## Task requirements
Which lines of the data below include the string "Receiver"? Return each of them.

[Saved entries]
■ ■ ■ ■ ■ ■ ■
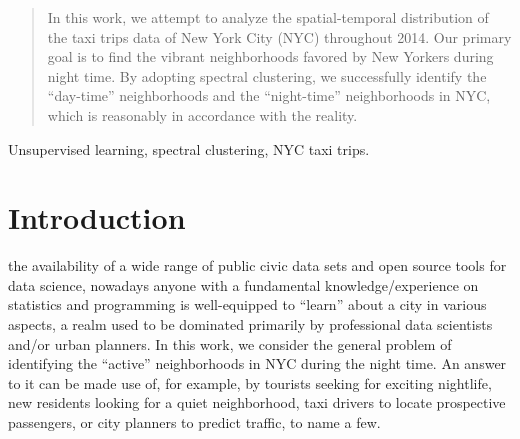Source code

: \documentclass[journal]{IEEEtran}
\begin{document}







\maketitle

\begin{abstract}
  In this work, we attempt to analyze the spatial-temporal distribution of the
  taxi trips data of New York City (NYC) throughout 2014. Our primary goal is to
  find the vibrant neighborhoods favored by New Yorkers during night time. By
  adopting spectral clustering, we successfully identify the ``day-time''
  neighborhoods and the ``night-time'' neighborhoods in NYC, which is reasonably
  in accordance with the reality.
\end{abstract}

\begin{IEEEkeywords}
  Unsupervised learning, spectral clustering, NYC taxi trips.
\end{IEEEkeywords}
%
\IEEEpeerreviewmaketitle

\section{Introduction}
\label{sec:intro}
 the availability of a wide range of public civic data
sets and open source tools for data science, nowadays anyone with a fundamental
knowledge/experience on statistics and programming is well-equipped to
``learn'' about a city in various aspects, a realm used to be dominated primarily by
professional data scientists and/or urban planners. In this work, we consider
the general problem of identifying the ``active'' neighborhoods in NYC during
the night time. An answer to it can be made use of, for example, by
tourists seeking for exciting nightlife, new residents looking for a quiet
neighborhood, taxi drivers to locate prospective passengers, or city
planners to predict traffic, to name a few.
\end{document}
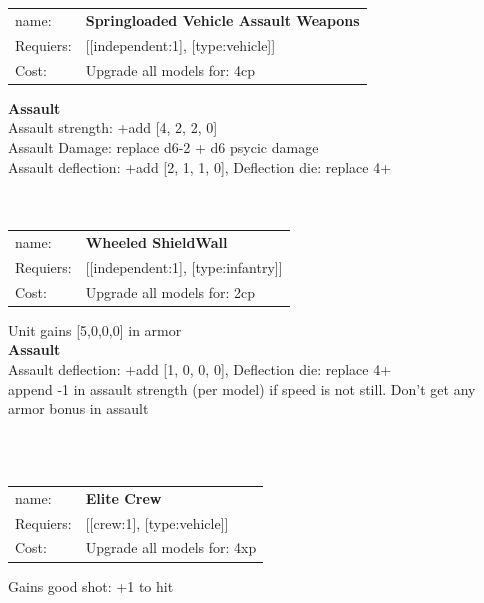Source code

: \ \\
\ \\
\begin{tabular}{ll}
name: & {\bf Springloaded Vehicle Assault Weapons } \\
Requiers: & [[independent:1], [type:vehicle]] \\
Cost: & Upgrade all models for: 4cp \\
\end{tabular}





{\bf Assault} \ \\
Assault strength: +add [4, 2, 2, 0] 
\\ 
Assault Damage: replace d6-2 + d6 psycic damage
\\ 
Assault deflection: +add [2, 1, 1, 0], Deflection die: replace 4+
\\ 




\ \\
\ \\
\begin{tabular}{ll}
name: & {\bf Wheeled ShieldWall } \\
Requiers: & [[independent:1], [type:infantry]] \\
Cost: & Upgrade all models for: 2cp \\
\end{tabular}

Unit gains [5,0,0,0] in armor\\ 




{\bf Assault} \ \\
Assault deflection: +add [1, 0, 0, 0], Deflection die: replace 4+
\\ 

append -1 in assault strength (per model) if speed is not still. Don't get any armor bonus in assault


\ \\
\ \\
\begin{tabular}{ll}
name: & {\bf Elite Crew } \\
Requiers: & [[crew:1], [type:vehicle]] \\
Cost: & Upgrade all models for: 4xp \\
\end{tabular}

Gains good shot: +1 to hit\\ 









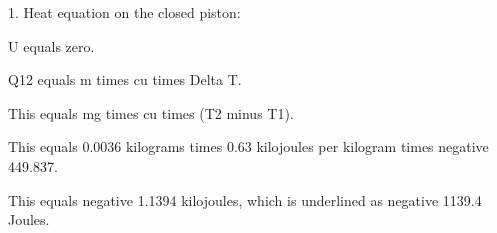 1. Heat equation on the closed piston:

U equals zero.

Q12 equals m times cu times Delta T.

This equals mg times cu times (T2 minus T1).

This equals 0.0036 kilograms times 0.63 kilojoules per kilogram times negative 449.837.

This equals negative 1.1394 kilojoules, which is underlined as negative 1139.4 Joules.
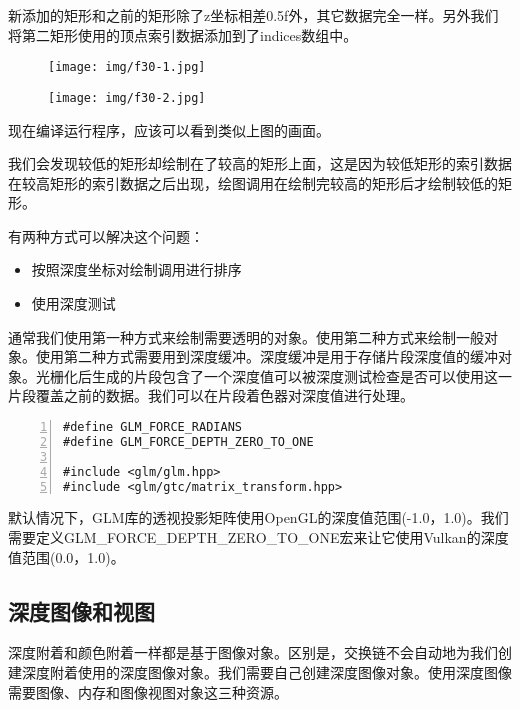 \documentclass{ctexart}
\begin{document}
新添加的矩形和之前的矩形除了z坐标相差0.5f外，其它数据完全一样。另外我们将第二矩形使用的顶点索引数据添加到了indices数组中。

\begin{figure}[H]
	\centering
	\texttt{[image: img/f30-1.jpg]}
\end{figure}

\begin{figure}[H]
	\centering
	\texttt{[image: img/f30-2.jpg]}
\end{figure}

现在编译运行程序，应该可以看到类似上图的画面。

我们会发现较低的矩形却绘制在了较高的矩形上面，这是因为较低矩形的索引数据在较高矩形的索引数据之后出现，绘图调用在绘制完较高的矩形后才绘制较低的矩形。

有两种方式可以解决这个问题：

\begin{itemize}
	\item 按照深度坐标对绘制调用进行排序
	\item 使用深度测试
\end{itemize}

通常我们使用第一种方式来绘制需要透明的对象。使用第二种方式来绘制一般对象。使用第二种方式需要用到深度缓冲。深度缓冲是用于存储片段深度值的缓冲对象。光栅化后生成的片段包含了一个深度值可以被深度测试检查是否可以使用这一片段覆盖之前的数据。我们可以在片段着色器对深度值进行处理。

\begin{lstlisting}[language={[ANSI]C},keywordstyle=\color{blue!70},commentstyle=\color{red!50!green!50!blue!50},frame=shadowbox, rulesepcolor=\color{red!20!green!20!blue!20},basicstyle=\small,numbers=left, numberstyle=\tiny,breaklines=true]
#define GLM_FORCE_RADIANS
#define GLM_FORCE_DEPTH_ZERO_TO_ONE

#include <glm/glm.hpp>
#include <glm/gtc/matrix_transform.hpp>
\end{lstlisting}

默认情况下，GLM库的透视投影矩阵使用OpenGL的深度值范围(-1.0，1.0)。我们需要定义GLM\_FORCE\_DEPTH\_ZERO\_TO\_ONE宏来让它使用Vulkan的深度值范围(0.0，1.0)。

\subsection{深度图像和视图}

深度附着和颜色附着一样都是基于图像对象。区别是，交换链不会自动地为我们创建深度附着使用的深度图像对象。我们需要自己创建深度图像对象。使用深度图像需要图像、内存和图像视图对象这三种资源。
\end{document}
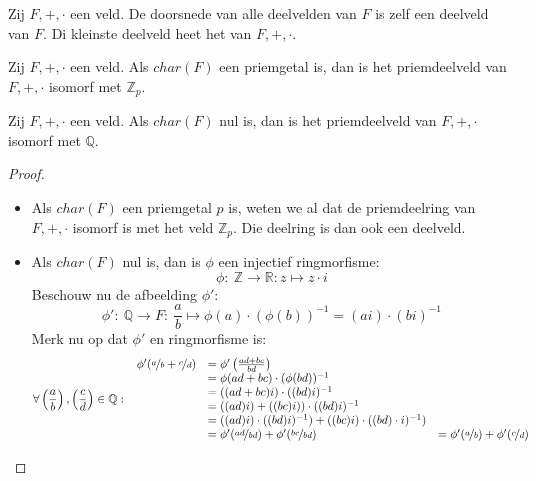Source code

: \documentclass[main.tex]{subfiles}
\begin{document}
\begin{de}
  Zij $F,+,\cdot$ een veld.
  De doorsnede van alle deelvelden van $F$ is zelf een deelveld van $F$.
  Di kleinste deelveld heet het  van $F,+,\cdot$.
\end{de}

\begin{st}
  \label{st:char-priem-priemdeelveld-zp}
  Zij $F,+,\cdot$ een veld.
  Als $char(F)$ een priemgetal is, dan is het priemdeelveld van $F,+,\cdot$ isomorf met $\mathbb{Z}_{p}$.
\end{st}

\begin{st}
  Zij $F,+,\cdot$ een veld.
  Als $char(F)$ nul is, dan is het priemdeelveld van $F,+,\cdot$ isomorf met $\mathbb{Q}$.

  \begin{proof}
    \begin{itemize}
    \item Als $char(F)$ een priemgetal $p$ is, weten we al dat de priemdeelring van $F,+,\cdot$ isomorf is met het veld $\mathbb{Z}_{p}$.
      Die deelring is dan ook een deelveld.
    \item Als $char(F)$ nul is, dan is $\phi$ een injectief ringmorfisme:
      \[ \phi:\ \mathbb{Z} \rightarrow \mathbb{R}: z \mapsto z\cdot i \]
      Beschouw nu de afbeelding $\phi'$:
      \[ \phi':\ \mathbb{Q} \rightarrow F:\ \frac{a}{b} \mapsto \phi(a) \cdot (\phi(b))^{-1} = (ai) \cdot (bi)^{-1} \]
      Merk nu op dat $\phi'$ en ringmorfisme is:
      \[
      \forall \left(\frac{a}{b}\right),\left(\frac{c}{d}\right) \in
      \mathbb{Q}:\
      \begin{array}{rll}
        \phi'(\nicefrac{a}{b} + \nicefrac{c}{d}) &=  \phi'\left(\frac{ad+bc}{bd}\right) &\\
                                                 &= \phi(ad+bc) \cdot (\phi(bd))^{-1} &\\
                                                 &= ((ad+bc)i) \cdot ((bd)i)^{-1} &\\
                                                 &= ((ad)i) + ((bc)i)) \cdot ((bd)i)^{-1} &\\
                                                 &= ((ad)i)\cdot ((bd)i)^{-1}) +  ((bc)i) \cdot ((bd)\cdot i)^{-1}) &\\
                                                 &= \phi'(\nicefrac{ad}{bd}) + \phi'(\nicefrac{bc}{bd}) &= \phi'(\nicefrac{a}{b}) + \phi'(\nicefrac{c}{d}) \\

\end{array}\]
\end{itemize}
\end{proof}
\end{st}
\end{document}
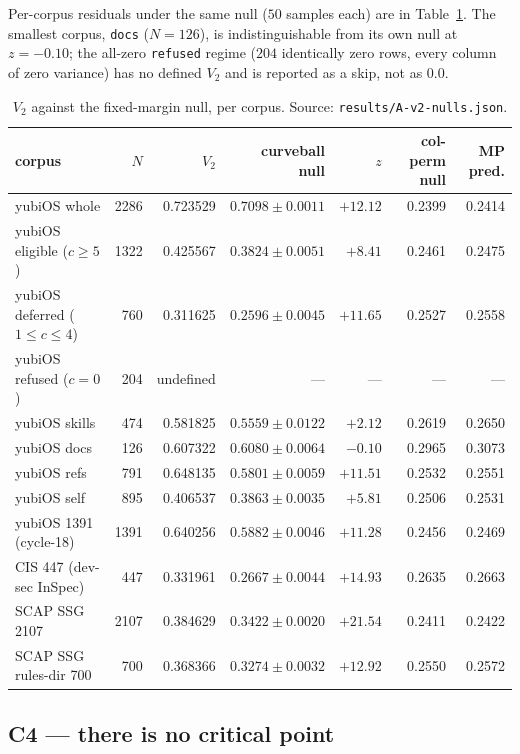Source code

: \documentclass[11pt,a4paper]{article}
\theoremstyle{plain}
\theoremstyle{remark}
\theoremstyle{plain}
\begin{document}
Per-corpus residuals under the same null ($50$ samples each) are in Table~\ref{tab:percorpus}. The smallest corpus, \texttt{docs} ($N=126$), is indistinguishable from its own null at $z=-0.10$; the all-zero \texttt{refused} regime ($204$ identically zero rows, every column of zero variance) has no defined $V_2$ and is reported as a skip, not as $0.0$.

\begin{table}[h]
\centering
\small
\begin{tabular}{lrrrrrr}
\toprule
corpus & $N$ & $V_2$ & curveball null & $z$ & col-perm null & MP pred. \\
\midrule
yubiOS whole & 2286 & 0.723529 & $0.7098\pm0.0011$ & $+12.12$ & 0.2399 & 0.2414 \\
yubiOS eligible ($c\ge5$) & 1322 & 0.425567 & $0.3824\pm0.0051$ & $+8.41$ & 0.2461 & 0.2475 \\
yubiOS deferred ($1\le c\le4$) & 760 & 0.311625 & $0.2596\pm0.0045$ & $+11.65$ & 0.2527 & 0.2558 \\
yubiOS refused ($c=0$) & 204 & undefined & --- & --- & --- & --- \\
yubiOS skills & 474 & 0.581825 & $0.5559\pm0.0122$ & $+2.12$ & 0.2619 & 0.2650 \\
yubiOS docs & 126 & 0.607322 & $0.6080\pm0.0064$ & $\mathbf{-0.10}$ & 0.2965 & 0.3073 \\
yubiOS refs & 791 & 0.648135 & $0.5801\pm0.0059$ & $+11.51$ & 0.2532 & 0.2551 \\
yubiOS self & 895 & 0.406537 & $0.3863\pm0.0035$ & $+5.81$ & 0.2506 & 0.2531 \\
yubiOS 1391 (cycle-18) & 1391 & 0.640256 & $0.5882\pm0.0046$ & $+11.28$ & 0.2456 & 0.2469 \\
CIS 447 (dev-sec InSpec) & 447 & 0.331961 & $0.2667\pm0.0044$ & $+14.93$ & 0.2635 & 0.2663 \\
SCAP SSG 2107 & 2107 & 0.384629 & $0.3422\pm0.0020$ & $+21.54$ & 0.2411 & 0.2422 \\
SCAP SSG rules-dir 700 & 700 & 0.368366 & $0.3274\pm0.0032$ & $+12.92$ & 0.2550 & 0.2572 \\
\bottomrule
\end{tabular}
\caption{$V_2$ against the fixed-margin null, per corpus. Source: \texttt{results/A-v2-nulls.json}.}
\label{tab:percorpus}
\end{table}

\subsection{C4 --- there is no critical point}
\label{sec:c4}
\end{document}
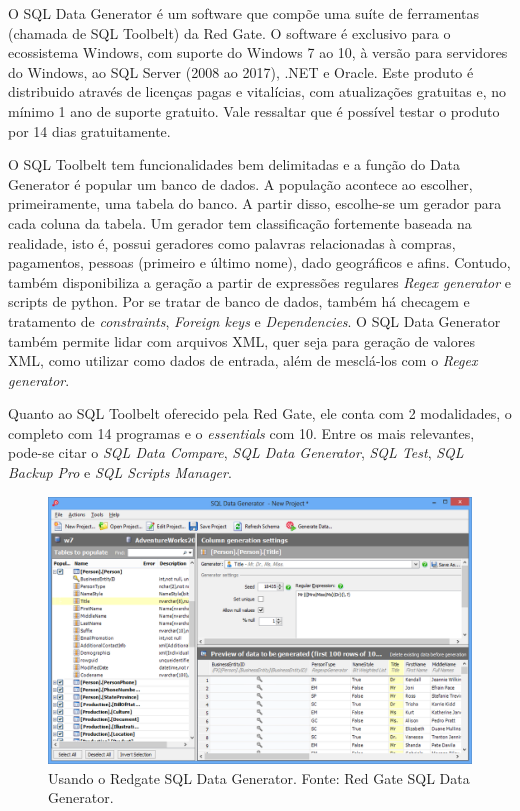 \documentclass[
	12pt,				%
	openright,			%
	twoside,			%
	a4paper,			%
	english,			%
	brazil				%
	]{abntex2}
\begin{document}
		O SQL Data Generator \cite{RedgateSQLDataGenerator} é um software que compõe uma suíte de ferramentas (chamada de SQL Toolbelt) da Red Gate.
		O software é exclusivo para o ecossistema Windows, com suporte do Windows 7 ao 10, à versão para servidores do Windows, ao SQL Server (2008 ao 2017), .NET e Oracle.
		Este produto é distribuido através de licenças pagas e vitalícias, com atualizações gratuitas e, no mínimo 1 ano de suporte gratuito.
		Vale ressaltar que é possível testar o produto por 14 dias gratuitamente.
		\par
		O SQL Toolbelt tem funcionalidades bem delimitadas e a função do Data Generator é popular um banco de dados. 
		A população acontece ao escolher, primeiramente, uma tabela do banco.
		A partir disso, escolhe-se um gerador para cada coluna da tabela.
		Um gerador tem classificação fortemente baseada na realidade, isto é, possui geradores como palavras relacionadas à compras, pagamentos, pessoas (primeiro e último nome), dado geográficos e afins.
		Contudo, também disponibiliza a geração a partir de expressões regulares \emph{Regex generator} e scripts de python.
		Por se tratar de banco de dados, também há checagem e tratamento de \emph{constraints}, \emph{Foreign keys} e \emph{Dependencies}.
		O SQL Data Generator também permite lidar com arquivos XML, quer seja para geração de valores XML, como utilizar como dados de entrada, além de mesclá-los com o \emph{Regex generator}.
		\par
		Quanto ao SQL Toolbelt oferecido pela Red Gate, ele conta com 2 modalidades, o completo com 14 programas e o \emph{essentials} com 10.
		Entre os mais relevantes, pode-se citar o \emph{SQL Data Compare}, \emph{SQL Data Generator}, \emph{SQL Test}, \emph{SQL Backup Pro} e \emph{SQL Scripts Manager}.
		\begin{figure}[h]
			\centering
			\includegraphics[width=\linewidth]{./figures/TrabalhosRelacionados/sql-data-generator.png}
			\caption{Usando o Redgate SQL Data Generator. Fonte: Red Gate SQL Data Generator.}
			\label{fig:RedgateSQLDG}
		\end{figure}
\end{document}
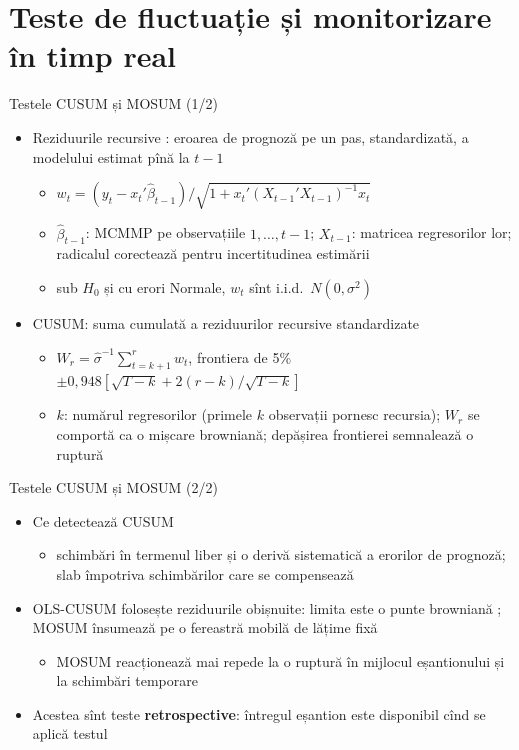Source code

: \section{Teste de fluctuație și monitorizare în timp real}

\begin{frame}{Testele CUSUM și MOSUM (1/2)}
\itemsize{\small}
\begin{itemize}
    \item Reziduurile recursive : eroarea de prognoză pe un pas, standardizată, a modelului estimat pînă la $t - 1$
    \begin{itemize}
        \item $w_t = (y_t - x_t'\hat\beta_{t-1})/\sqrt{1 + x_t'(X_{t-1}'X_{t-1})^{-1}x_t}$
        \item $\hat\beta_{t-1}$: MCMMP pe observațiile $1, \dots, t - 1$; $X_{t-1}$: matricea regresorilor lor; radicalul corectează pentru incertitudinea estimării
        \item sub $H_0$ și cu erori Normale, $w_t$ sînt i.i.d.\ $N(0, \sigma^2)$
    \end{itemize}
    \item CUSUM: suma cumulată a reziduurilor recursive standardizate
    \begin{itemize}
        \item $W_r = \hat\sigma^{-1}\sum_{t = k+1}^{r} w_t$, frontiera de 5\% $\pm 0{,}948[\sqrt{T - k} + 2(r - k)/\sqrt{T - k}]$
        \item $k$: numărul regresorilor (primele $k$ observații pornesc recursia); $W_r$ se comportă ca o mișcare browniană; depășirea frontierei semnalează o ruptură
    \end{itemize}
\end{itemize}
\end{frame}

\begin{frame}{Testele CUSUM și MOSUM (2/2)}
\itemsize{\small}
\begin{itemize}
    \item Ce detectează CUSUM
    \begin{itemize}
        \item schimbări în termenul liber și o derivă sistematică a erorilor de prognoză; slab împotriva schimbărilor care se compensează
    \end{itemize}
    \item OLS-CUSUM folosește reziduurile obișnuite: limita este o punte browniană ; MOSUM însumează pe o fereastră mobilă de lățime fixă 
    \begin{itemize}
        \item MOSUM reacționează mai repede la o ruptură în mijlocul eșantionului și la schimbări temporare
    \end{itemize}
    \item Acestea sînt teste \textbf{retrospective}: întregul eșantion este disponibil cînd se aplică testul
\end{itemize}
\end{frame}

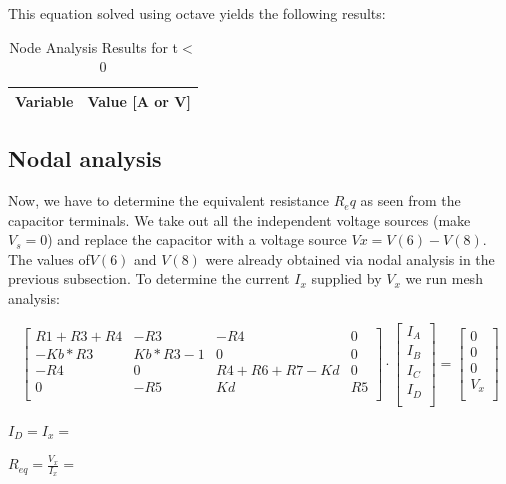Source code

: This equation solved using octave yields the following results:

\begin{table}[H]
    \centering
    \begin{tabular}{|l|r|}
      \hline    
      {\bf Variable} & {\bf Value [A or V]} \\ \hline
    \end{tabular}
    \caption{Node Analysis Results for t$<$0}
    \label{tab:nodeanalysis}
  \end{table}
  
  
\subsection{Nodal analysis}
Now,  we have to determine the equivalent resistance $R_eq$ as seen from the capacitor terminals. We take out all the independent voltage sources (make $V_s=0$) and replace the capacitor with a voltage source $Vx= V(6)-V(8)$. The values of$ V(6)$ and $V(8)$ were already obtained via nodal analysis in the previous subsection. To determine the current $I_x$ supplied by $V_x$ we run mesh analysis:


\begin{equation}\label{eq:matrixeq2}
\begin{bmatrix}
 R1+R3+R4 & -R3 & -R4 & 0\\
    -Kb*R3 &  Kb*R3-1 & 0 & 0\\ 
    -R4 & 0 & R4+R6+R7-Kd & 0\\
    0 & -R5 & Kd & R5 \\
\end{bmatrix}
\cdot
\begin{bmatrix}
I_A\\
I_B \\
I_C \\
I_D \\

    \end{bmatrix}
=
    \begin{bmatrix}
0 \\
0 \\
0 \\
V_x \\

    \end{bmatrix}
  \end{equation}


$I_D = I_x = $
    
$R_{eq} = \frac{V_x}{I_x}= $

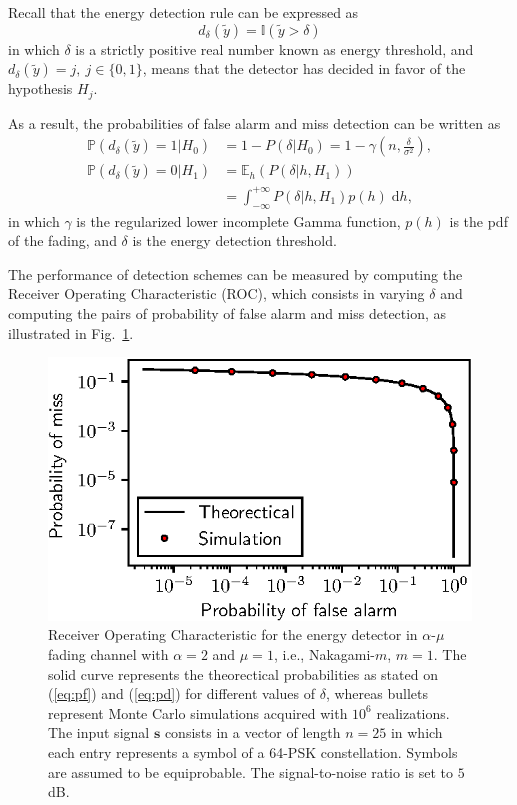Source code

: \documentclass[conference, 10pt]{IEEEtran}
\begin{document}
Recall that the energy detection rule can be expressed as
\begin{equation}
    d_\delta (\tilde{y}) = \mathbb{I}(\tilde{y} > \delta)
\end{equation}
in which $\delta$ is a strictly positive real number known as energy threshold,
and $d_\delta (\tilde{y}) = j,~j \in \{0,1\}$, means that the detector has decided
in favor of the hypothesis $H_j$.

As a result, the probabilities of false alarm and miss detection can
be written as
\begin{align}
    \mathbb{P}\left(d_\delta(\tilde{y}) = 1 | H_0\right) &=
        1 -  P(\delta | H_0) = 1 - \gamma\left(n, \frac{\delta}{\sigma^2}\right),\label{eq:pf} \\
    \mathbb{P}\left(d_\delta(\tilde{y}) = 0 | H_1\right) &= \mathbb{E}_{h}\left(P(\delta| h, H_1)\right)\nonumber\\
    &= \int_{-\infty}^{+\infty} P(\delta | h, H_1)p(h)\;\mathrm{d}h,\label{eq:pd}
\end{align}
in which $\gamma$ is the regularized lower incomplete Gamma function, $p(h)$ is the pdf of the fading,
and $\delta$ is the energy detection threshold.

The performance of detection schemes can be measured by computing the Receiver Operating
Characteristic (ROC), which consists in varying $\delta$ and computing the pairs of
probability of false alarm and miss detection, as illustrated in Fig.~\ref{fig:spectrum-sensing}.

\begin{figure}[!htb]
    \centering
    \includegraphics{figures/spectrum_sensing.eps}
    \caption{Receiver Operating Characteristic for the energy detector in $\alpha$-$\mu$
             fading channel with $\alpha=2$ and $\mu=1$, i.e., Nakagami-$m$, $m = 1$.
             The solid curve represents the theorectical probabilities as stated on
             (\ref{eq:pf}) and (\ref{eq:pd}) for different values of
             $\delta$, whereas bullets represent Monte Carlo simulations acquired with $10^6$ realizations.
             The input signal $\bm{s}$ consists in a vector of length $n=25$ in which each entry represents
             a symbol of a 64-PSK constellation. Symbols are assumed to be equiprobable.
             The signal-to-noise ratio is set to $5$ dB.}
    \label{fig:spectrum-sensing}
\end{figure}
\end{document}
■ ■ ■ ■ ■ ■ ■
## Finished task
The performance of detection schemes can be measured by computing the Receiver Operating
    \caption{Receiver Operating Characteristic for the energy detector in $\alpha$-$\mu$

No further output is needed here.